Изба с нехитрым и необходимым имуществом, верандочка, на которой с визгом включался и разболтанно, что кинопередвижка тридцатых годов, стрекотал холодильник «Ока», начищенный самовар, посуда, ухват, сковороды, чугунки. Кладовка заполнена скарбом, банками с вареньем, лампами, давно вышедшими из обихода, фонарь без стекла, ссохшиеся пыльные обутки, бутылки с какой-то жидкостью, пересохшие пучки трав, рукавицы, топор, щипцы. Свежепокрашенное крыльцо заметно сгнило на торцах и обломалось; надворные постройки скособочились — уже давно нет на дворе ни мужика, ни скота, да и кошки не видно.
Но за обветшалыми постройками, за едва держащейся на жестянке дощатой калиткой, пестреет огород, старательно ухоженный, светлой водой окропленный сибирский огород, не раз урезанный и обсеченный.

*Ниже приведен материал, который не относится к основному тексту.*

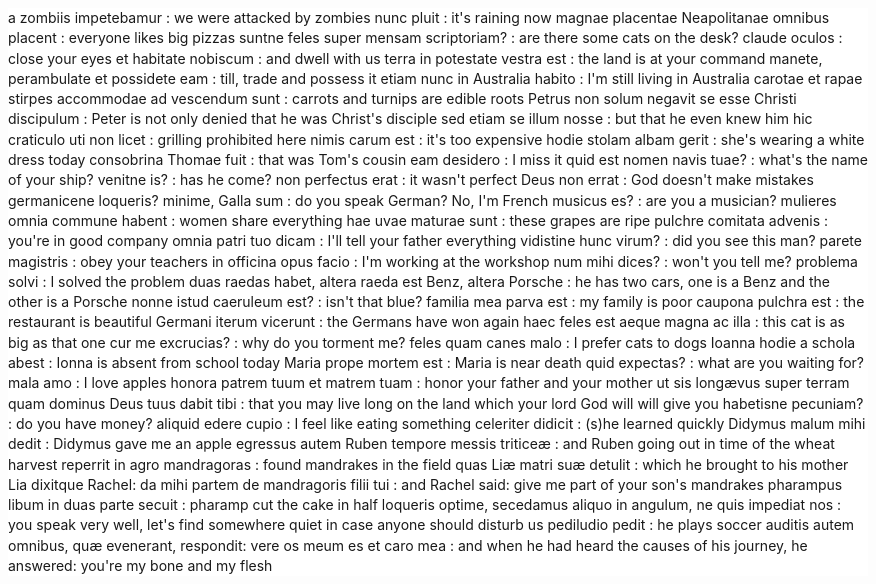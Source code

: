   a zombiis impetebamur : we were attacked by zombies
  nunc pluit : it's raining now
  magnae placentae Neapolitanae omnibus placent : everyone likes big pizzas
  suntne feles super mensam scriptoriam? : are there some cats on the desk?
  claude oculos : close your eyes
  et habitate nobiscum : and dwell with us
  terra in potestate vestra est : the land is at your command
  manete, perambulate et possidete eam : till, trade and possess it
  etiam nunc in Australia habito : I'm still living in Australia
  carotae et rapae stirpes accommodae ad vescendum sunt : carrots and turnips are edible roots
  Petrus non solum negavit se esse Christi discipulum : Peter is not only denied that he was Christ's disciple
  sed etiam se illum nosse : but that he even knew him
  hic craticulo uti non licet : grilling prohibited here
  nimis carum est : it's too expensive
  hodie stolam albam gerit : she's wearing a white dress today
  consobrina Thomae fuit : that was Tom's cousin
  eam desidero : I miss it
  quid est nomen navis tuae? : what's the name of your ship?
  venitne is? : has he come?
  non perfectus erat : it wasn't perfect
  Deus non errat : God doesn't make mistakes
  germanicene loqueris? minime, Galla sum : do you speak German? No, I'm French
  musicus es? : are you a musician?
  mulieres omnia commune habent : women share everything
  hae uvae maturae sunt : these grapes are ripe
  pulchre comitata advenis : you're in good company
  omnia patri tuo dicam : I'll tell your father everything
  vidistine hunc virum? : did you see this man?
  parete magistris : obey your teachers
  in officina opus facio : I'm working at the workshop
  num mihi dices? : won't you tell me?
  problema solvi : I solved the problem
  duas raedas habet, altera raeda est Benz, altera Porsche : he has two cars, one is a Benz and the other is a  Porsche
  nonne istud caeruleum est? : isn't that blue?
  familia mea parva est : my family is poor
  caupona pulchra est : the restaurant is beautiful
  Germani iterum vicerunt : the Germans have won again
  haec feles est aeque magna ac illa : this cat is as big as that one
  cur me excrucias? : why do you torment me?
  feles quam canes malo : I prefer cats to dogs
  Ioanna hodie a schola abest : Ionna is absent from school today
  Maria prope mortem est : Maria is near death
  quid expectas? : what are you waiting for?
  mala amo : I love apples
  honora patrem tuum et matrem tuam : honor your father and your mother
  ut sis longævus super terram quam dominus Deus tuus dabit tibi : that you may live long on the land which your lord God will will give you
  habetisne pecuniam? : do you have money?
  aliquid edere cupio : I feel like eating something
  celeriter didicit : (s)he learned quickly
  Didymus malum mihi dedit : Didymus gave me an apple
  egressus autem Ruben tempore messis triticeæ : and Ruben going out in time of the wheat harvest
  reperrit in agro mandragoras : found mandrakes in the field
  quas Liæ matri suæ detulit : which he brought to his mother Lia
  dixitque Rachel: da mihi partem de mandragoris filii tui : and Rachel said: give me part of your son's mandrakes
  pharampus libum in duas parte secuit : pharamp cut the cake in half
  loqueris optime, secedamus aliquo in angulum, ne quis impediat nos : you speak very well, let's find somewhere quiet in case anyone should disturb us
  pediludio pedit : he plays soccer
  auditis autem omnibus, quæ evenerant, respondit: vere os meum es et caro mea : and when he had heard the causes of his journey, he answered: you're my bone and my flesh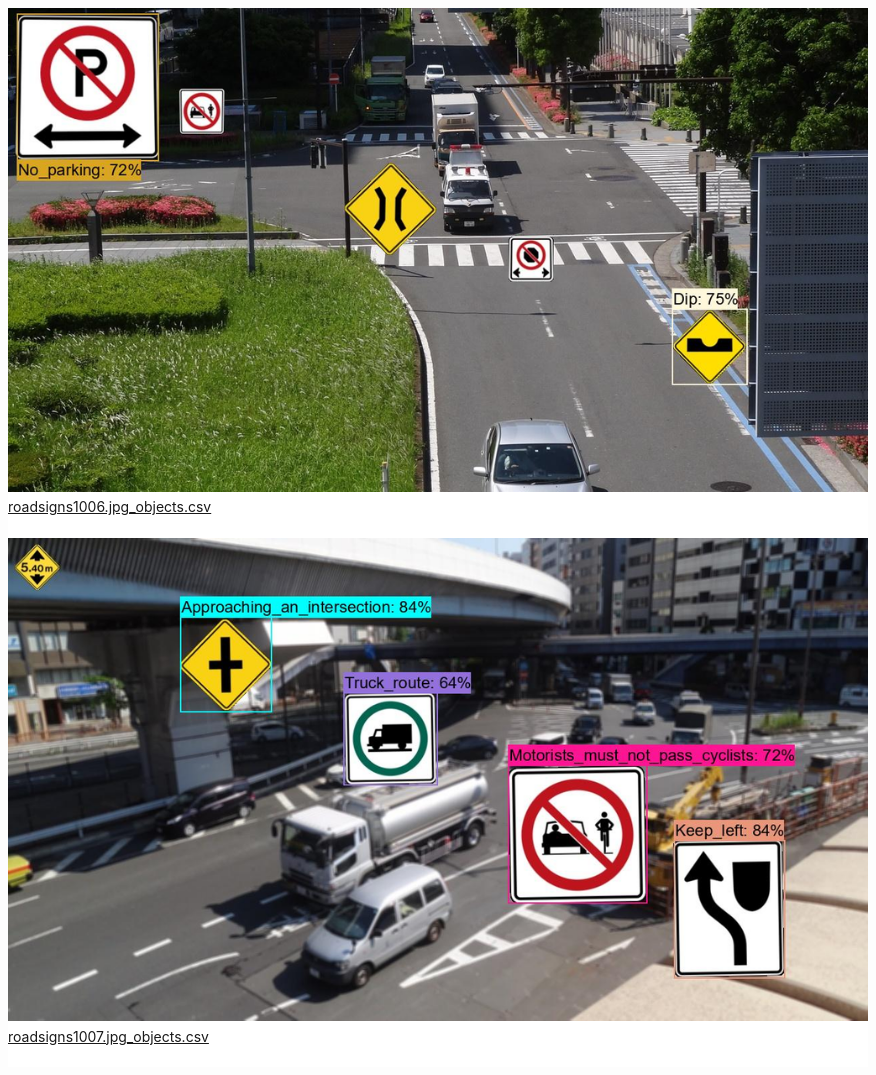 <img src="./realistic_test_dataset_outputs/ca_roadsigns_1056.jpg" width="1280" height="auto"><br>
<a  href="./realistic_test_dataset_outputs/ca_roadsigns_1056.jpg_objects.csv">roadsigns1006.jpg_objects.csv</a><br>
<br>
<img src="./realistic_test_dataset_outputs/ca_roadsigns_1067.jpg" width="1280" height="auto"><br>
<a  href="./realistic_test_dataset_outputs/ca_roadsigns_1067.jpg_objects.csv">roadsigns1007.jpg_objects.csv</a><br>
<br>
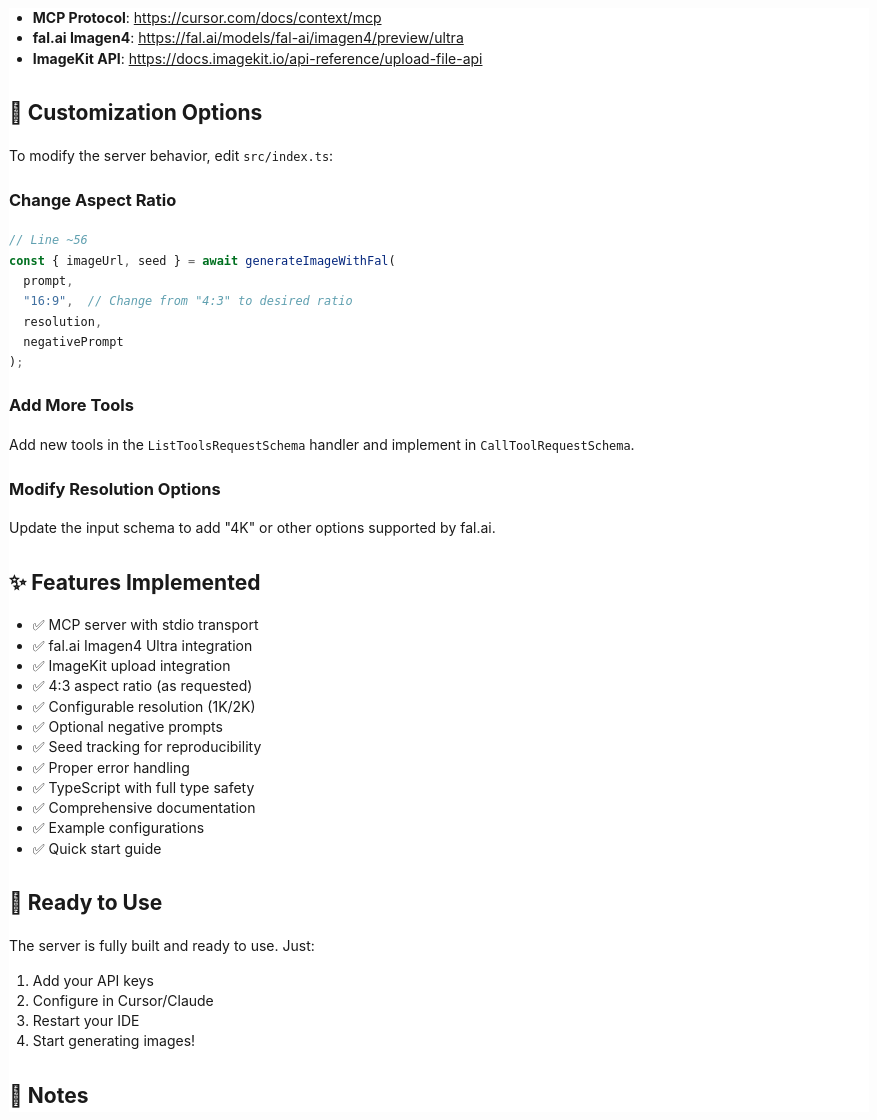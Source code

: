 - **MCP Protocol**: https://cursor.com/docs/context/mcp
- **fal.ai Imagen4**: https://fal.ai/models/fal-ai/imagen4/preview/ultra
- **ImageKit API**: https://docs.imagekit.io/api-reference/upload-file-api

## 🎨 Customization Options

To modify the server behavior, edit `src/index.ts`:

### Change Aspect Ratio
```typescript
// Line ~56
const { imageUrl, seed } = await generateImageWithFal(
  prompt,
  "16:9",  // Change from "4:3" to desired ratio
  resolution,
  negativePrompt
);
```

### Add More Tools
Add new tools in the `ListToolsRequestSchema` handler and implement in `CallToolRequestSchema`.

### Modify Resolution Options
Update the input schema to add "4K" or other options supported by fal.ai.

## ✨ Features Implemented

- ✅ MCP server with stdio transport
- ✅ fal.ai Imagen4 Ultra integration
- ✅ ImageKit upload integration
- ✅ 4:3 aspect ratio (as requested)
- ✅ Configurable resolution (1K/2K)
- ✅ Optional negative prompts
- ✅ Seed tracking for reproducibility
- ✅ Proper error handling
- ✅ TypeScript with full type safety
- ✅ Comprehensive documentation
- ✅ Example configurations
- ✅ Quick start guide

## 🎯 Ready to Use

The server is fully built and ready to use. Just:
1. Add your API keys
2. Configure in Cursor/Claude
3. Restart your IDE
4. Start generating images!

## 📝 Notes

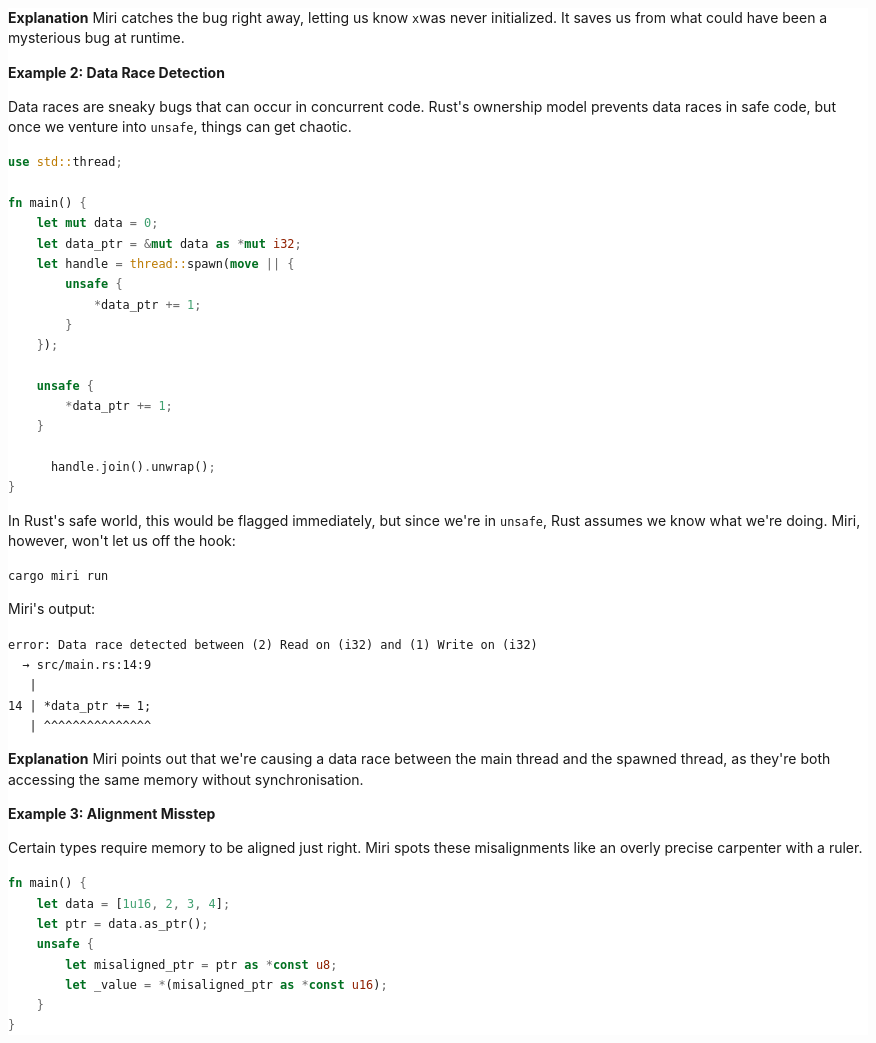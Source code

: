 **Explanation** Miri catches the bug right away, letting us know `x`was never initialized. It saves us from what could have been a mysterious bug at runtime.

**Example 2: Data Race Detection**

Data races are sneaky bugs that can occur in concurrent code. Rust's ownership model prevents data races in safe code, but once we venture into `unsafe`, things can get chaotic.

```rust
use std::thread;

fn main() {
    let mut data = 0;
    let data_ptr = &mut data as *mut i32;
    let handle = thread::spawn(move || {
        unsafe {
            *data_ptr += 1;
        }
    });

    unsafe {
        *data_ptr += 1;
    }

      handle.join().unwrap();
}
```

In Rust's safe world, this would be flagged immediately, but since we're in `unsafe`, Rust assumes we know what we're doing. Miri, however, won't let us off the hook:

`cargo miri run`

Miri's output:

```
error: Data race detected between (2) Read on (i32) and (1) Write on (i32)
  → src/main.rs:14:9
   |
14 | *data_ptr += 1;
   | ^^^^^^^^^^^^^^^
```

**Explanation** Miri points out that we're causing a data race between the main thread and the spawned thread, as they're both accessing the same memory without synchronisation.

**Example 3: Alignment Misstep**

Certain types require memory to be aligned just right. Miri spots these misalignments like an overly precise carpenter with a ruler.

```rust
fn main() {
    let data = [1u16, 2, 3, 4];
    let ptr = data.as_ptr();
    unsafe {
        let misaligned_ptr = ptr as *const u8;
        let _value = *(misaligned_ptr as *const u16);
    }
}
```
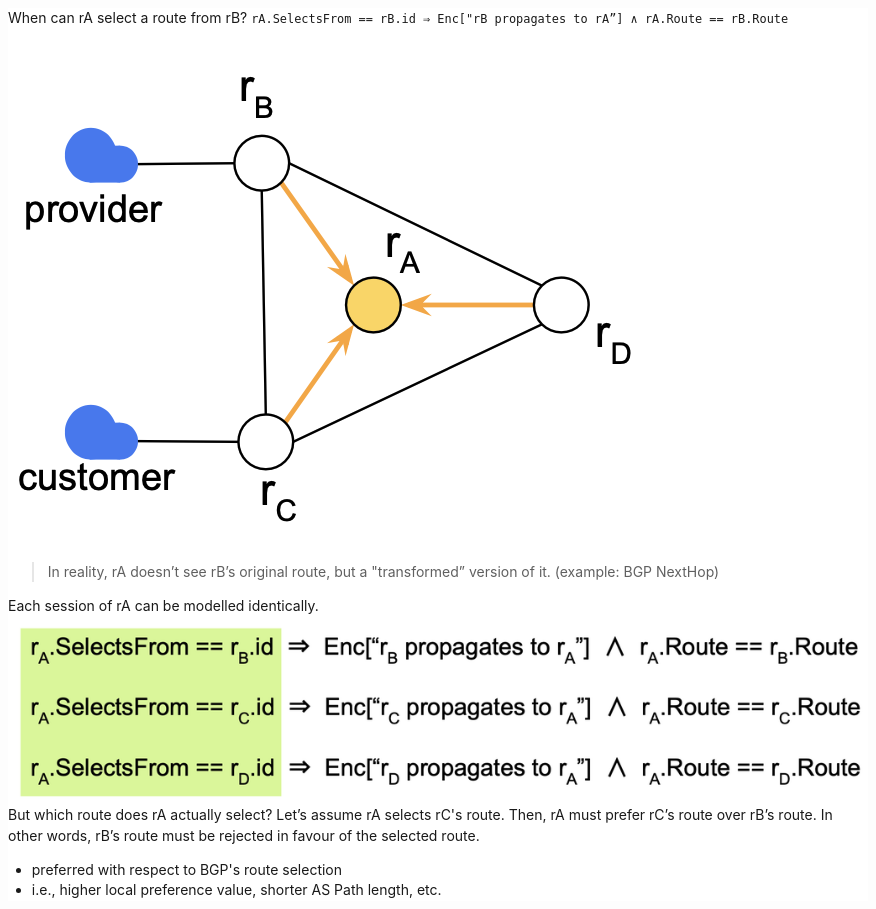 When can rA select a route from rB? `rA.SelectsFrom == rB.id ⇒ Enc["rB propagates to rA”] ∧ rA.Route == rB.Route` ![](/assets/img/Pasted%20image%2020240115120531.png)

> In reality, rA doesn’t see rB’s original route, but a "transformed” version of it. (example: BGP NextHop)

Each session of rA can be modelled identically. ![](/assets/img/Pasted%20image%2020240115120522.png) But which route does rA actually select? Let’s assume rA selects rC's route. Then, rA must prefer rC’s route over rB’s route. In other words, rB’s route must be rejected in favour of the selected route.

- preferred with respect to BGP's route selection
- i.e., higher local preference value, shorter AS Path length, etc.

В нем поместилось все необходимое для жизни: картофель, свекла, репка, капуста, редька, бобы с горохом, по привычке ткнутые в бока гряд, да несколько брюковок. Даже цветочки есть — ноготки, астры, желтыши, настурции — для радости, для украшения посажены, может, и для похорон, чтоб не было лишних хлопот родственникам, чтоб зря капиталы не тратили. И неуклюже, тяп-ляп — не отставать же от моды! махонькая теплица сооружена, крытая мутными клочьями полиэтилена. В тепличке долговязые помидоры мучаются, огурчишки по кольям ползут, в щели, наружу вылезть норовят. И подсолнухи, подсолнухи! Вот-вот они зацветут и осветят радостным светом этот клочок родной земли. Уже без хозяйки, без саженицы будут они цвести и свидетельствовать, что душа ее здесь, нетленна она до тех пор, пока есть этот, ею возделанный огород, ее родная деревня, эти горы, леса, великая река, водой из которой омыта она была в детском корытце, когда родилась, и этой же водой обмыта, когда снаряжали ее в далекий, вечный путь.